# Your dream reptile that is not in the pet trade



## grimz (Mar 5, 2012)

So what is everyone's dream reptile that is not in the pet trade.
As for me mine is a marine iguana.


----------



## chelvis (Mar 5, 2012)

Chinese Alligator or a Tuatara. I am not holding my breath that either will every be in the pet trade but they are both awesome.


----------



## grimz (Mar 5, 2012)

OH yes those are some awesome reptiles and same here im not holding my breath that a marine iguana will ever be in the pet trade.


----------



## laurarfl (Mar 5, 2012)

Komodo dragon


----------



## Aardbark (Mar 5, 2012)

A komodo dragon, Ive always waned one. They look like such snuggly reptiles. Or maybe an acualy dragon, but thats streaching things, lol.


----------



## grimz (Mar 5, 2012)

I new someone would say komodo dragon haha but thats a awesome reptile and i agree i would like a real dragon but that is streching things but they do have flying dragons if any of you have heard of them well really they dont fly they actually glide with there scales they have a scale that streches from there leg to there arm.


----------



## monstruo-the-tegu (Mar 5, 2012)

yellow tegu or a gaboon viper yes i know gaboons are in the pet trade but they arent common


----------



## laurarfl (Mar 5, 2012)

I've always wanted a Komodo dragon since I was a little, little kid. But my mom said No


----------



## reptastic (Mar 5, 2012)

you know I have always wanted 3 reptiles that coincidentaly are not in the pet trade and they are a true blue caymen iguana, a fiji iguana and a yellow tegu, to have those would be extrordinary


----------



## Riplee (Mar 5, 2012)

1.3 Komodo dragon breeding group...lol


----------



## got10 (Mar 5, 2012)

Thorny Devil


----------



## turtlepunk (Mar 5, 2012)

a leatherback sea turtle!! or ANY sea turtle for that matter!!!


----------



## Compnerd7 (Mar 5, 2012)

Thorny Devil / Komodo Dragon / Galapagos Tortoise / a Gharial spp. and the Dragon from the movie Dragon Heart, where Sean Connery was the voice of Draco. And If were going down that road, I would also like a Stegosaurus, Brachiosaurus, Triceratops, Euoplocephalus, Spinosaurus, and an Ornitholestes.


----------



## Dana C (Mar 5, 2012)

HaHa,...neener neener...some of those aren't considered reptiles but it is ok to want one anyway. For the Triceritops, I know a place where you can buy 9 ton truck loads of hay....which will last a month or so...LOL.
For me an Indigo Snake from the good ole USA would be my dream reptile. I would get one but for the $1,800 price tag on most of them. Oh well, one can dream.

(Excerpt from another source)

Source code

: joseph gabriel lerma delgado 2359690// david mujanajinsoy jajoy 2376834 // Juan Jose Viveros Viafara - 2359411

On a side note Compnerd, it would be no end of cool to saddle up a Brachiosaurus and ride it in the Macy's Thanksgiving Day Parade. I am thinking it would get a lot more attention than the balloons.


----------



## monstruo-the-tegu (Mar 5, 2012)

Compnerd7 said:


> Thorny Devil / Komodo Dragon / Galapagos Tortoise / a Gharial spp. and the Dragon from the movie Dragon Heart, where Sean Connery was the voice of Draco. And If were going down that road, I would also like a Stegosaurus, Brachiosaurus, Triceratops, Euoplocephalus, Spinosaurus, and an Ornitholestes.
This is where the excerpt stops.